## WHAT YOU WILL DO:
Please copy each line in the records below that contains the string "levels".

** Opening GIVEN DATA block **

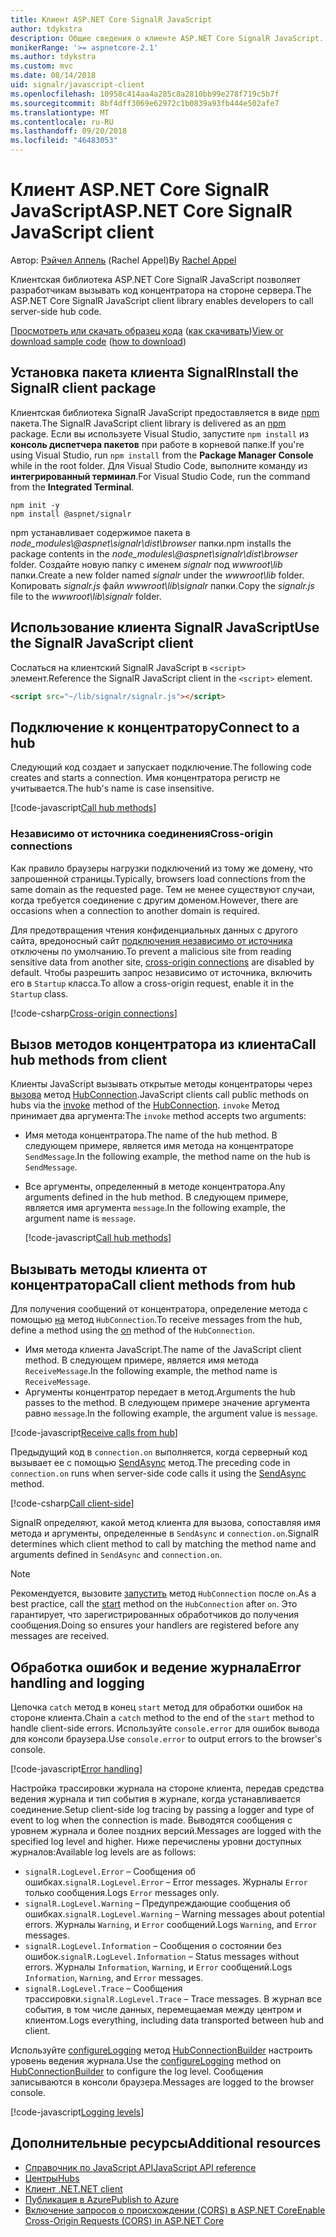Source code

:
 ```yaml
---
title: Клиент ASP.NET Core SignalR JavaScript
author: tdykstra
description: Общие сведения о клиенте ASP.NET Core SignalR JavaScript.
monikerRange: '>= aspnetcore-2.1'
ms.author: tdykstra
ms.custom: mvc
ms.date: 08/14/2018
uid: signalr/javascript-client
ms.openlocfilehash: 10958c414aa4a285c8a2810bb99e278f719c5b7f
ms.sourcegitcommit: 8bf4dff3069e62972c1b0839a93fb444e502afe7
ms.translationtype: MT
ms.contentlocale: ru-RU
ms.lasthandoff: 09/20/2018
ms.locfileid: "46483053"
---
```

# <a name="aspnet-core-signalr-javascript-client"></a><span data-ttu-id="71238-103">Клиент ASP.NET Core SignalR JavaScript</span><span class="sxs-lookup"><span data-stu-id="71238-103">ASP.NET Core SignalR JavaScript client</span></span>

<span data-ttu-id="71238-104">Автор: [Рэйчел Аппель](http://twitter.com/rachelappel) (Rachel Appel)</span><span class="sxs-lookup"><span data-stu-id="71238-104">By [Rachel Appel](http://twitter.com/rachelappel)</span></span>

<span data-ttu-id="71238-105">Клиентская библиотека ASP.NET Core SignalR JavaScript позволяет разработчикам вызывать код концентратора на стороне сервера.</span><span class="sxs-lookup"><span data-stu-id="71238-105">The ASP.NET Core SignalR JavaScript client library enables developers to call server-side hub code.</span></span>

<span data-ttu-id="71238-106">[Просмотреть или скачать образец кода](https://github.com/aspnet/Docs/tree/live/aspnetcore/signalr/javascript-client/sample) ([как скачивать](xref:tutorials/index#how-to-download-a-sample))</span><span class="sxs-lookup"><span data-stu-id="71238-106">[View or download sample code](https://github.com/aspnet/Docs/tree/live/aspnetcore/signalr/javascript-client/sample) ([how to download](xref:tutorials/index#how-to-download-a-sample))</span></span>

## <a name="install-the-signalr-client-package"></a><span data-ttu-id="71238-107">Установка пакета клиента SignalR</span><span class="sxs-lookup"><span data-stu-id="71238-107">Install the SignalR client package</span></span>

<span data-ttu-id="71238-108">Клиентская библиотека SignalR JavaScript предоставляется в виде [npm](https://www.npmjs.com/) пакета.</span><span class="sxs-lookup"><span data-stu-id="71238-108">The SignalR JavaScript client library is delivered as an [npm](https://www.npmjs.com/) package.</span></span> <span data-ttu-id="71238-109">Если вы используете Visual Studio, запустите `npm install` из **консоль диспетчера пакетов** при работе в корневой папке.</span><span class="sxs-lookup"><span data-stu-id="71238-109">If you're using Visual Studio, run `npm install` from the **Package Manager Console** while in the root folder.</span></span> <span data-ttu-id="71238-110">Для Visual Studio Code, выполните команду из **интегрированный терминал**.</span><span class="sxs-lookup"><span data-stu-id="71238-110">For Visual Studio Code, run the command from the **Integrated Terminal**.</span></span>

  ```console
  npm init -y
  npm install @aspnet/signalr
  ```

<span data-ttu-id="71238-111">npm устанавливает содержимое пакета в *node_modules\\@aspnet\signalr\dist\browser* папки.</span><span class="sxs-lookup"><span data-stu-id="71238-111">npm installs the package contents in the *node_modules\\@aspnet\signalr\dist\browser* folder.</span></span> <span data-ttu-id="71238-112">Создайте новую папку с именем *signalr* под *wwwroot\\lib* папки.</span><span class="sxs-lookup"><span data-stu-id="71238-112">Create a new folder named *signalr* under the *wwwroot\\lib* folder.</span></span> <span data-ttu-id="71238-113">Копировать *signalr.js* файл *wwwroot\lib\signalr* папки.</span><span class="sxs-lookup"><span data-stu-id="71238-113">Copy the *signalr.js* file to the *wwwroot\lib\signalr* folder.</span></span>

## <a name="use-the-signalr-javascript-client"></a><span data-ttu-id="71238-114">Использование клиента SignalR JavaScript</span><span class="sxs-lookup"><span data-stu-id="71238-114">Use the SignalR JavaScript client</span></span>

<span data-ttu-id="71238-115">Сослаться на клиентский SignalR JavaScript в `<script>` элемент.</span><span class="sxs-lookup"><span data-stu-id="71238-115">Reference the SignalR JavaScript client in the `<script>` element.</span></span>

```html
<script src="~/lib/signalr/signalr.js"></script>
```

## <a name="connect-to-a-hub"></a><span data-ttu-id="71238-116">Подключение к концентратору</span><span class="sxs-lookup"><span data-stu-id="71238-116">Connect to a hub</span></span>

<span data-ttu-id="71238-117">Следующий код создает и запускает подключение.</span><span class="sxs-lookup"><span data-stu-id="71238-117">The following code creates and starts a connection.</span></span> <span data-ttu-id="71238-118">Имя концентратора регистр не учитывается.</span><span class="sxs-lookup"><span data-stu-id="71238-118">The hub's name is case insensitive.</span></span>

[!code-javascript[Call hub methods](javascript-client/sample/wwwroot/js/chat.js?range=9-12,28)]

### <a name="cross-origin-connections"></a><span data-ttu-id="71238-119">Независимо от источника соединения</span><span class="sxs-lookup"><span data-stu-id="71238-119">Cross-origin connections</span></span>

<span data-ttu-id="71238-120">Как правило браузеры нагрузки подключений из тому же домену, что запрошенной страницы.</span><span class="sxs-lookup"><span data-stu-id="71238-120">Typically, browsers load connections from the same domain as the requested page.</span></span> <span data-ttu-id="71238-121">Тем не менее существуют случаи, когда требуется соединение с другим доменом.</span><span class="sxs-lookup"><span data-stu-id="71238-121">However, there are occasions when a connection to another domain is required.</span></span>

<span data-ttu-id="71238-122">Для предотвращения чтения конфиденциальных данных с другого сайта, вредоносный сайт [подключения независимо от источника](xref:security/cors) отключены по умолчанию.</span><span class="sxs-lookup"><span data-stu-id="71238-122">To prevent a malicious site from reading sensitive data from another site, [cross-origin connections](xref:security/cors) are disabled by default.</span></span> <span data-ttu-id="71238-123">Чтобы разрешить запрос независимо от источника, включить его в `Startup` класса.</span><span class="sxs-lookup"><span data-stu-id="71238-123">To allow a cross-origin request, enable it in the `Startup` class.</span></span>

[!code-csharp[Cross-origin connections](javascript-client/sample/Startup.cs?highlight=29-35,56)]

## <a name="call-hub-methods-from-client"></a><span data-ttu-id="71238-124">Вызов методов концентратора из клиента</span><span class="sxs-lookup"><span data-stu-id="71238-124">Call hub methods from client</span></span>

<span data-ttu-id="71238-125">Клиенты JavaScript вызывать открытые методы концентраторы через [вызова](/javascript/api/%40aspnet/signalr/hubconnection#invoke) метод [HubConnection](/javascript/api/%40aspnet/signalr/hubconnection).</span><span class="sxs-lookup"><span data-stu-id="71238-125">JavaScript clients call public methods on hubs via the [invoke](/javascript/api/%40aspnet/signalr/hubconnection#invoke) method of the [HubConnection](/javascript/api/%40aspnet/signalr/hubconnection).</span></span> <span data-ttu-id="71238-126">`invoke` Метод принимает два аргумента:</span><span class="sxs-lookup"><span data-stu-id="71238-126">The `invoke` method accepts two arguments:</span></span>

* <span data-ttu-id="71238-127">Имя метода концентратора.</span><span class="sxs-lookup"><span data-stu-id="71238-127">The name of the hub method.</span></span> <span data-ttu-id="71238-128">В следующем примере, является имя метода на концентраторе `SendMessage`.</span><span class="sxs-lookup"><span data-stu-id="71238-128">In the following example, the method name on the hub is `SendMessage`.</span></span>
* <span data-ttu-id="71238-129">Все аргументы, определенный в методе концентратора.</span><span class="sxs-lookup"><span data-stu-id="71238-129">Any arguments defined in the hub method.</span></span> <span data-ttu-id="71238-130">В следующем примере, является имя аргумента `message`.</span><span class="sxs-lookup"><span data-stu-id="71238-130">In the following example, the argument name is `message`.</span></span>

  [!code-javascript[Call hub methods](javascript-client/sample/wwwroot/js/chat.js?range=24)]

## <a name="call-client-methods-from-hub"></a><span data-ttu-id="71238-131">Вызывать методы клиента от концентратора</span><span class="sxs-lookup"><span data-stu-id="71238-131">Call client methods from hub</span></span>

<span data-ttu-id="71238-132">Для получения сообщений от концентратора, определение метода с помощью [на](/javascript/api/%40aspnet/signalr/hubconnection#on) метод `HubConnection`.</span><span class="sxs-lookup"><span data-stu-id="71238-132">To receive messages from the hub, define a method using the [on](/javascript/api/%40aspnet/signalr/hubconnection#on) method of the `HubConnection`.</span></span>

* <span data-ttu-id="71238-133">Имя метода клиента JavaScript.</span><span class="sxs-lookup"><span data-stu-id="71238-133">The name of the JavaScript client method.</span></span> <span data-ttu-id="71238-134">В следующем примере, является имя метода `ReceiveMessage`.</span><span class="sxs-lookup"><span data-stu-id="71238-134">In the following example, the method name is `ReceiveMessage`.</span></span>
* <span data-ttu-id="71238-135">Аргументы концентратор передает в метод.</span><span class="sxs-lookup"><span data-stu-id="71238-135">Arguments the hub passes to the method.</span></span> <span data-ttu-id="71238-136">В следующем примере значение аргумента равно `message`.</span><span class="sxs-lookup"><span data-stu-id="71238-136">In the following example, the argument value is `message`.</span></span>

[!code-javascript[Receive calls from hub](javascript-client/sample/wwwroot/js/chat.js?range=14-19)]

<span data-ttu-id="71238-137">Предыдущий код в `connection.on` выполняется, когда серверный код вызывает ее с помощью [SendAsync](/dotnet/api/microsoft.aspnetcore.signalr.clientproxyextensions.sendasync) метод.</span><span class="sxs-lookup"><span data-stu-id="71238-137">The preceding code in `connection.on` runs when server-side code calls it using the [SendAsync](/dotnet/api/microsoft.aspnetcore.signalr.clientproxyextensions.sendasync) method.</span></span>

[!code-csharp[Call client-side](javascript-client/sample/hubs/chathub.cs?range=8-11)]

<span data-ttu-id="71238-138">SignalR определяют, какой метод клиента для вызова, сопоставляя имя метода и аргументы, определенные в `SendAsync` и `connection.on`.</span><span class="sxs-lookup"><span data-stu-id="71238-138">SignalR determines which client method to call by matching the method name and arguments defined in `SendAsync` and `connection.on`.</span></span>

> [!NOTE]
> <span data-ttu-id="71238-139">Рекомендуется, вызовите [запустить](/javascript/api/%40aspnet/signalr/hubconnection#start) метод `HubConnection` после `on`.</span><span class="sxs-lookup"><span data-stu-id="71238-139">As a best practice, call the [start](/javascript/api/%40aspnet/signalr/hubconnection#start) method on the `HubConnection` after `on`.</span></span> <span data-ttu-id="71238-140">Это гарантирует, что зарегистрированных обработчиков до получения сообщения.</span><span class="sxs-lookup"><span data-stu-id="71238-140">Doing so ensures your handlers are registered before any messages are received.</span></span>

## <a name="error-handling-and-logging"></a><span data-ttu-id="71238-141">Обработка ошибок и ведение журнала</span><span class="sxs-lookup"><span data-stu-id="71238-141">Error handling and logging</span></span>

<span data-ttu-id="71238-142">Цепочка `catch` метод в конец `start` метод для обработки ошибок на стороне клиента.</span><span class="sxs-lookup"><span data-stu-id="71238-142">Chain a `catch` method to the end of the `start` method to handle client-side errors.</span></span> <span data-ttu-id="71238-143">Используйте `console.error` для ошибок вывода для консоли браузера.</span><span class="sxs-lookup"><span data-stu-id="71238-143">Use `console.error` to output errors to the browser's console.</span></span>

[!code-javascript[Error handling](javascript-client/sample/wwwroot/js/chat.js?range=28)]

<span data-ttu-id="71238-144">Настройка трассировки журнала на стороне клиента, передав средства ведения журнала и тип события в журнале, когда устанавливается соединение.</span><span class="sxs-lookup"><span data-stu-id="71238-144">Setup client-side log tracing by passing a logger and type of event to log when the connection is made.</span></span> <span data-ttu-id="71238-145">Выводятся сообщения с уровнем журнала и более поздних версий.</span><span class="sxs-lookup"><span data-stu-id="71238-145">Messages are logged with the specified log level and higher.</span></span> <span data-ttu-id="71238-146">Ниже перечислены уровни доступных журналов:</span><span class="sxs-lookup"><span data-stu-id="71238-146">Available log levels are as follows:</span></span>

* <span data-ttu-id="71238-147">`signalR.LogLevel.Error` &ndash; Сообщения об ошибках.</span><span class="sxs-lookup"><span data-stu-id="71238-147">`signalR.LogLevel.Error` &ndash; Error messages.</span></span> <span data-ttu-id="71238-148">Журналы `Error` только сообщения.</span><span class="sxs-lookup"><span data-stu-id="71238-148">Logs `Error` messages only.</span></span>
* <span data-ttu-id="71238-149">`signalR.LogLevel.Warning` &ndash; Предупреждающие сообщения об ошибках.</span><span class="sxs-lookup"><span data-stu-id="71238-149">`signalR.LogLevel.Warning` &ndash; Warning messages about potential errors.</span></span> <span data-ttu-id="71238-150">Журналы `Warning`, и `Error` сообщений.</span><span class="sxs-lookup"><span data-stu-id="71238-150">Logs `Warning`, and `Error` messages.</span></span>
* <span data-ttu-id="71238-151">`signalR.LogLevel.Information` &ndash; Сообщения о состоянии без ошибок.</span><span class="sxs-lookup"><span data-stu-id="71238-151">`signalR.LogLevel.Information` &ndash; Status messages without errors.</span></span> <span data-ttu-id="71238-152">Журналы `Information`, `Warning`, и `Error` сообщений.</span><span class="sxs-lookup"><span data-stu-id="71238-152">Logs `Information`, `Warning`, and `Error` messages.</span></span>
* <span data-ttu-id="71238-153">`signalR.LogLevel.Trace` &ndash; Сообщения трассировки.</span><span class="sxs-lookup"><span data-stu-id="71238-153">`signalR.LogLevel.Trace` &ndash; Trace messages.</span></span> <span data-ttu-id="71238-154">В журнал все события, в том числе данных, перемещаемая между центром и клиентом.</span><span class="sxs-lookup"><span data-stu-id="71238-154">Logs everything, including data transported between hub and client.</span></span>

<span data-ttu-id="71238-155">Используйте [configureLogging](/javascript/api/%40aspnet/signalr/hubconnectionbuilder#configurelogging) метод [HubConnectionBuilder](/javascript/api/%40aspnet/signalr/hubconnectionbuilder) настроить уровень ведения журнала.</span><span class="sxs-lookup"><span data-stu-id="71238-155">Use the [configureLogging](/javascript/api/%40aspnet/signalr/hubconnectionbuilder#configurelogging) method on [HubConnectionBuilder](/javascript/api/%40aspnet/signalr/hubconnectionbuilder) to configure the log level.</span></span> <span data-ttu-id="71238-156">Сообщения записываются в консоли браузера.</span><span class="sxs-lookup"><span data-stu-id="71238-156">Messages are logged to the browser console.</span></span>

[!code-javascript[Logging levels](javascript-client/sample/wwwroot/js/chat.js?range=9-12)]

## <a name="additional-resources"></a><span data-ttu-id="71238-157">Дополнительные ресурсы</span><span class="sxs-lookup"><span data-stu-id="71238-157">Additional resources</span></span>

* [<span data-ttu-id="71238-158">Справочник по JavaScript API</span><span class="sxs-lookup"><span data-stu-id="71238-158">JavaScript API reference</span></span>](/javascript/api/?view=signalr-js-latest)
* [<span data-ttu-id="71238-159">Центры</span><span class="sxs-lookup"><span data-stu-id="71238-159">Hubs</span></span>](xref:signalr/hubs)
* [<span data-ttu-id="71238-160">Клиент .NET</span><span class="sxs-lookup"><span data-stu-id="71238-160">.NET client</span></span>](xref:signalr/dotnet-client)
* [<span data-ttu-id="71238-161">Публикация в Azure</span><span class="sxs-lookup"><span data-stu-id="71238-161">Publish to Azure</span></span>](xref:signalr/publish-to-azure-web-app)
* [<span data-ttu-id="71238-162">Включение запросов о происхождении (CORS) в ASP.NET Core</span><span class="sxs-lookup"><span data-stu-id="71238-162">Enable Cross-Origin Requests (CORS) in ASP.NET Core</span></span>](xref:security/cors)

** Closing GIVEN DATA block **

## TASK SOLUTION:
<span data-ttu-id="71238-144">Настройка трассировки журнала на стороне клиента, передав средства ведения журнала и тип события в журнале, когда устанавливается соединение.</span><span class="sxs-lookup"><span data-stu-id="71238-144">Setup client-side log tracing by passing a logger and type of event to log when the connection is made.</span></span> <span data-ttu-id="71238-145">Выводятся сообщения с уровнем журнала и более поздних версий.</span><span class="sxs-lookup"><span data-stu-id="71238-145">Messages are logged with the specified log level and higher.</span></span> <span data-ttu-id="71238-146">Ниже перечислены уровни доступных журналов:</span><span class="sxs-lookup"><span data-stu-id="71238-146">Available log levels are as follows:</span></span>
[!code-javascript[Logging levels](javascript-client/sample/wwwroot/js/chat.js?range=9-12)]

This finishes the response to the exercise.